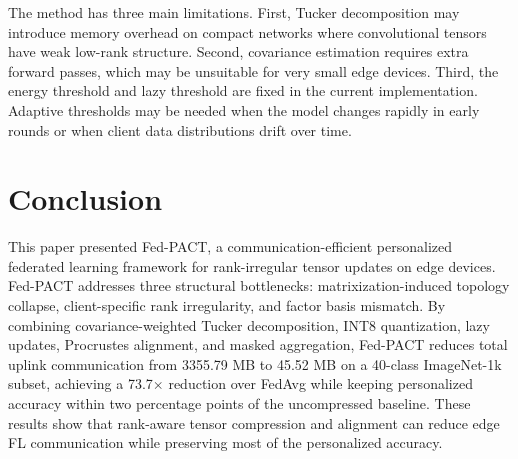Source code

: \documentclass[conference]{IEEEtran}
\begin{document}
The method has three main limitations. First, Tucker decomposition may introduce memory overhead on compact networks where convolutional tensors have weak low-rank structure. Second, covariance estimation requires extra forward passes, which may be unsuitable for very small edge devices. Third, the energy threshold and lazy threshold are fixed in the current implementation. Adaptive thresholds may be needed when the model changes rapidly in early rounds or when client data distributions drift over time.
\section{Conclusion}
This paper presented Fed-PACT, a communication-efficient personalized federated learning framework for rank-irregular tensor updates on edge devices. Fed-PACT addresses three structural bottlenecks: matrixization-induced topology collapse, client-specific rank irregularity, and factor basis mismatch. By combining covariance-weighted Tucker decomposition, INT8 quantization, lazy updates, Procrustes alignment, and masked aggregation, Fed-PACT reduces total uplink communication from 3355.79 MB to 45.52 MB on a 40-class ImageNet-1k subset, achieving a 73.7$\times$ reduction over FedAvg while keeping personalized accuracy within two percentage points of the uncompressed baseline. 
These results show that rank-aware tensor compression and alignment can reduce edge FL communication while preserving most of the personalized accuracy.
\end{document}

EXERCISE INSTRUCTIONS: Return all lines from the material that contain "alignment".

TASK RESULT:
This paper presented Fed-PACT, a communication-efficient personalized federated learning framework for rank-irregular tensor updates on edge devices. Fed-PACT addresses three structural bottlenecks: matrixization-induced topology collapse, client-specific rank irregularity, and factor basis mismatch. By combining covariance-weighted Tucker decomposition, INT8 quantization, lazy updates, Procrustes alignment, and masked aggregation, Fed-PACT reduces total uplink communication from 3355.79 MB to 45.52 MB on a 40-class ImageNet-1k subset, achieving a 73.7$\times$ reduction over FedAvg while keeping personalized accuracy within two percentage points of the uncompressed baseline. 
These results show that rank-aware tensor compression and alignment can reduce edge FL communication while preserving most of the personalized accuracy.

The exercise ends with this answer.